EXTRACTED DATA
● ● ● ● ● ● ●
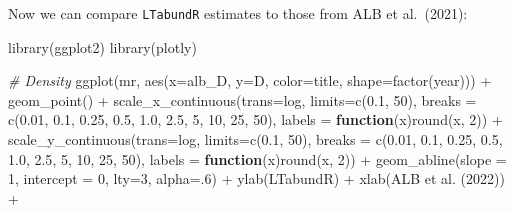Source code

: \documentclass[
]{book}
\newenvironment{Shaded}{\begin{snugshade}}{\end{snugshade}}
\newcommand{\AttributeTok}[1]{\textcolor[rgb]{0.77,0.63,0.00}{#1}}
\newcommand{\CommentTok}[1]{\textcolor[rgb]{0.56,0.35,0.01}{\textit{#1}}}
\newcommand{\ControlFlowTok}[1]{\textcolor[rgb]{0.13,0.29,0.53}{\textbf{#1}}}
\newcommand{\DecValTok}[1]{\textcolor[rgb]{0.00,0.00,0.81}{#1}}
\newcommand{\FloatTok}[1]{\textcolor[rgb]{0.00,0.00,0.81}{#1}}
\newcommand{\FunctionTok}[1]{\textcolor[rgb]{0.00,0.00,0.00}{#1}}
\newcommand{\NormalTok}[1]{#1}
\newcommand{\SpecialCharTok}[1]{\textcolor[rgb]{0.00,0.00,0.00}{#1}}
\newcommand{\StringTok}[1]{\textcolor[rgb]{0.31,0.60,0.02}{#1}}
\begin{document}
Now we can compare \texttt{LTabundR} estimates to those from ALB et al.~(2021):

\begin{Shaded}
\begin{Highlighting}[]
\FunctionTok{library}\NormalTok{(ggplot2)}
\FunctionTok{library}\NormalTok{(plotly)}

\CommentTok{\# Density}
\FunctionTok{ggplot}\NormalTok{(mr,}
       \FunctionTok{aes}\NormalTok{(}\AttributeTok{x=}\NormalTok{alb\_D, }\AttributeTok{y=}\NormalTok{D, }\AttributeTok{color=}\NormalTok{title, }\AttributeTok{shape=}\FunctionTok{factor}\NormalTok{(year))) }\SpecialCharTok{+}
    \FunctionTok{geom\_point}\NormalTok{() }\SpecialCharTok{+}
    \FunctionTok{scale\_x\_continuous}\NormalTok{(}\AttributeTok{trans=}\StringTok{\textquotesingle{}log\textquotesingle{}}\NormalTok{, }\AttributeTok{limits=}\FunctionTok{c}\NormalTok{(}\FloatTok{0.1}\NormalTok{, }\DecValTok{50}\NormalTok{), }
                       \AttributeTok{breaks =} \FunctionTok{c}\NormalTok{(}\FloatTok{0.01}\NormalTok{, }\FloatTok{0.1}\NormalTok{, }\FloatTok{0.25}\NormalTok{, }\FloatTok{0.5}\NormalTok{, }\FloatTok{1.0}\NormalTok{, }\FloatTok{2.5}\NormalTok{, }\DecValTok{5}\NormalTok{, }\DecValTok{10}\NormalTok{, }\DecValTok{25}\NormalTok{, }\DecValTok{50}\NormalTok{),}
                       \AttributeTok{labels =} \ControlFlowTok{function}\NormalTok{(x)}\FunctionTok{round}\NormalTok{(x, }\DecValTok{2}\NormalTok{)) }\SpecialCharTok{+}
    \FunctionTok{scale\_y\_continuous}\NormalTok{(}\AttributeTok{trans=}\StringTok{\textquotesingle{}log\textquotesingle{}}\NormalTok{, }\AttributeTok{limits=}\FunctionTok{c}\NormalTok{(}\FloatTok{0.1}\NormalTok{, }\DecValTok{50}\NormalTok{), }
                       \AttributeTok{breaks =} \FunctionTok{c}\NormalTok{(}\FloatTok{0.01}\NormalTok{, }\FloatTok{0.1}\NormalTok{, }\FloatTok{0.25}\NormalTok{, }\FloatTok{0.5}\NormalTok{, }\FloatTok{1.0}\NormalTok{, }\FloatTok{2.5}\NormalTok{, }\DecValTok{5}\NormalTok{, }\DecValTok{10}\NormalTok{, }\DecValTok{25}\NormalTok{, }\DecValTok{50}\NormalTok{),}
                       \AttributeTok{labels =} \ControlFlowTok{function}\NormalTok{(x)}\FunctionTok{round}\NormalTok{(x, }\DecValTok{2}\NormalTok{)) }\SpecialCharTok{+}
    \FunctionTok{geom\_abline}\NormalTok{(}\AttributeTok{slope =} \DecValTok{1}\NormalTok{, }\AttributeTok{intercept =} \DecValTok{0}\NormalTok{, }\AttributeTok{lty=}\DecValTok{3}\NormalTok{, }\AttributeTok{alpha=}\NormalTok{.}\DecValTok{6}\NormalTok{) }\SpecialCharTok{+}
    \FunctionTok{ylab}\NormalTok{(}\StringTok{\textquotesingle{}LTabundR\textquotesingle{}}\NormalTok{) }\SpecialCharTok{+} \FunctionTok{xlab}\NormalTok{(}\StringTok{\textquotesingle{}ALB et al. (2022)\textquotesingle{}}\NormalTok{) }\SpecialCharTok{+}

\end{Highlighting}
\end{Shaded}
\end{document}
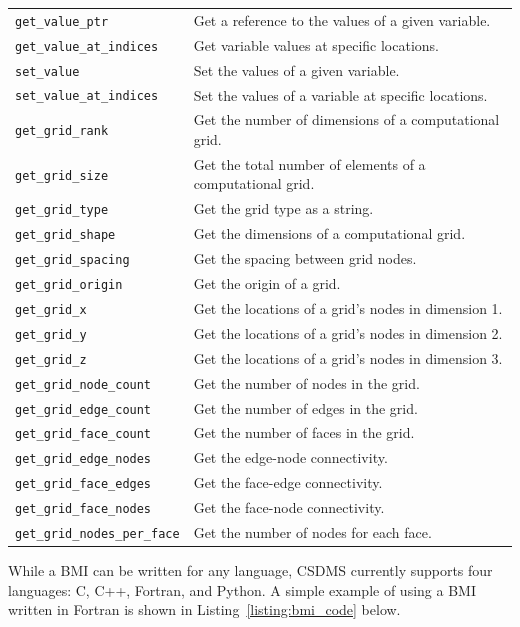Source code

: \documentclass[12pt]{amsart}
\begin{document}
\begin{table}[htbp]
\begin{tabular}{ll}
        \verb|get_value_ptr| & Get a reference to the values of a given variable. \\
        \verb|get_value_at_indices| & Get variable values at specific locations. \\
        \verb|set_value| & Set the values of a given variable. \\
        \verb|set_value_at_indices| & Set the values of a variable at specific locations. \\
        \verb|get_grid_rank| & Get the number of dimensions of a computational grid. \\
        \verb|get_grid_size| & Get the total number of elements of a computational grid. \\
        \verb|get_grid_type| & Get the grid type as a string. \\
        \verb|get_grid_shape| & Get the dimensions of a computational grid. \\
        \verb|get_grid_spacing| & Get the spacing between grid nodes. \\
        \verb|get_grid_origin| & Get the origin of a grid. \\
        \verb|get_grid_x| & Get the locations of a grid’s nodes in dimension 1. \\
        \verb|get_grid_y| & Get the locations of a grid’s nodes in dimension 2. \\
        \verb|get_grid_z| & Get the locations of a grid’s nodes in dimension 3. \\
        \verb|get_grid_node_count| & Get the number of nodes in the grid. \\
        \verb|get_grid_edge_count| & Get the number of edges in the grid. \\
        \verb|get_grid_face_count| & Get the number of faces in the grid. \\
        \verb|get_grid_edge_nodes| & Get the edge-node connectivity. \\
        \verb|get_grid_face_edges| & Get the face-edge connectivity. \\
        \verb|get_grid_face_nodes| & Get the face-node connectivity. \\
        \verb|get_grid_nodes_per_face| & Get the number of nodes for each face. \\
    \hline
   \end{tabular}
   \label{tab:bmi}
\end{table}

While a BMI can be written for any language,
CSDMS currently supports four languages: C, C++, Fortran, and Python.
A simple example of using a BMI written in Fortran
is shown in Listing~\ref{listing:bmi_code} below.
\end{document}
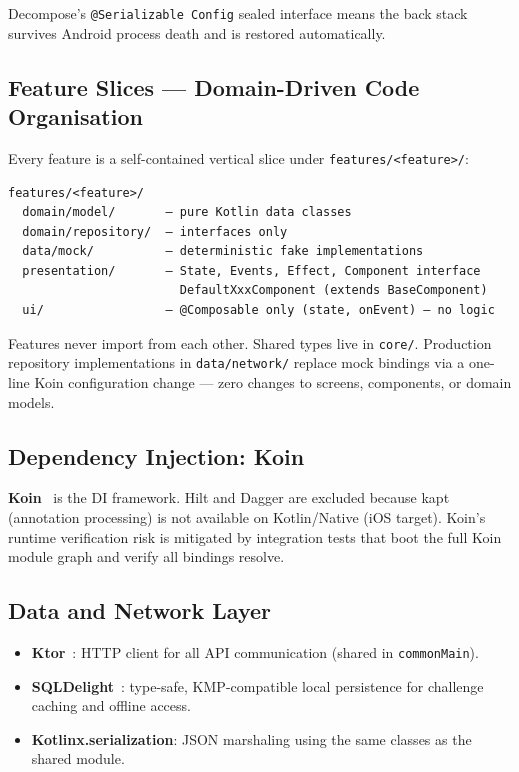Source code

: Decompose's \texttt{@Serializable Config} sealed interface means the back stack survives Android process death and is restored automatically.

\subsection{Feature Slices — Domain-Driven Code Organisation}
\label{sec:feature_slices}

Every feature is a self-contained vertical slice under \texttt{features/<feature>/}:

\begin{verbatim}
features/<feature>/
  domain/model/       — pure Kotlin data classes
  domain/repository/  — interfaces only
  data/mock/          — deterministic fake implementations
  presentation/       — State, Events, Effect, Component interface
                        DefaultXxxComponent (extends BaseComponent)
  ui/                 — @Composable only (state, onEvent) — no logic
\end{verbatim}

Features never import from each other. Shared types live in \texttt{core/}. Production repository implementations in \texttt{data/network/} replace mock bindings via a one-line Koin configuration change — zero changes to screens, components, or domain models.

\subsection{Dependency Injection: Koin}
\label{ssec:koin}

\textbf{Koin}~\cite{koin2024} is the DI framework. Hilt and Dagger are excluded because kapt (annotation processing) is not available on Kotlin/Native (iOS target). Koin's runtime verification risk is mitigated by integration tests that boot the full Koin module graph and verify all bindings resolve.

\subsection{Data and Network Layer}
\label{ssec:client_data}

\begin{itemize}
    \item \textbf{Ktor}~\cite{ktor2024}: HTTP client for all API communication (shared in \texttt{commonMain}).
    \item \textbf{SQLDelight}~\cite{sqldelight2024}: type-safe, KMP-compatible local persistence for challenge caching and offline access.
    \item \textbf{Kotlinx.serialization}: JSON marshaling using the same classes as the shared module.
\end{itemize}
● ● ● ● ● ● ●
Your reply should hold all the lines from the listing above in which "classes" appears.

  domain/model/       — pure Kotlin data classes
    \item \textbf{Kotlinx.serialization}: JSON marshaling using the same classes as the shared module.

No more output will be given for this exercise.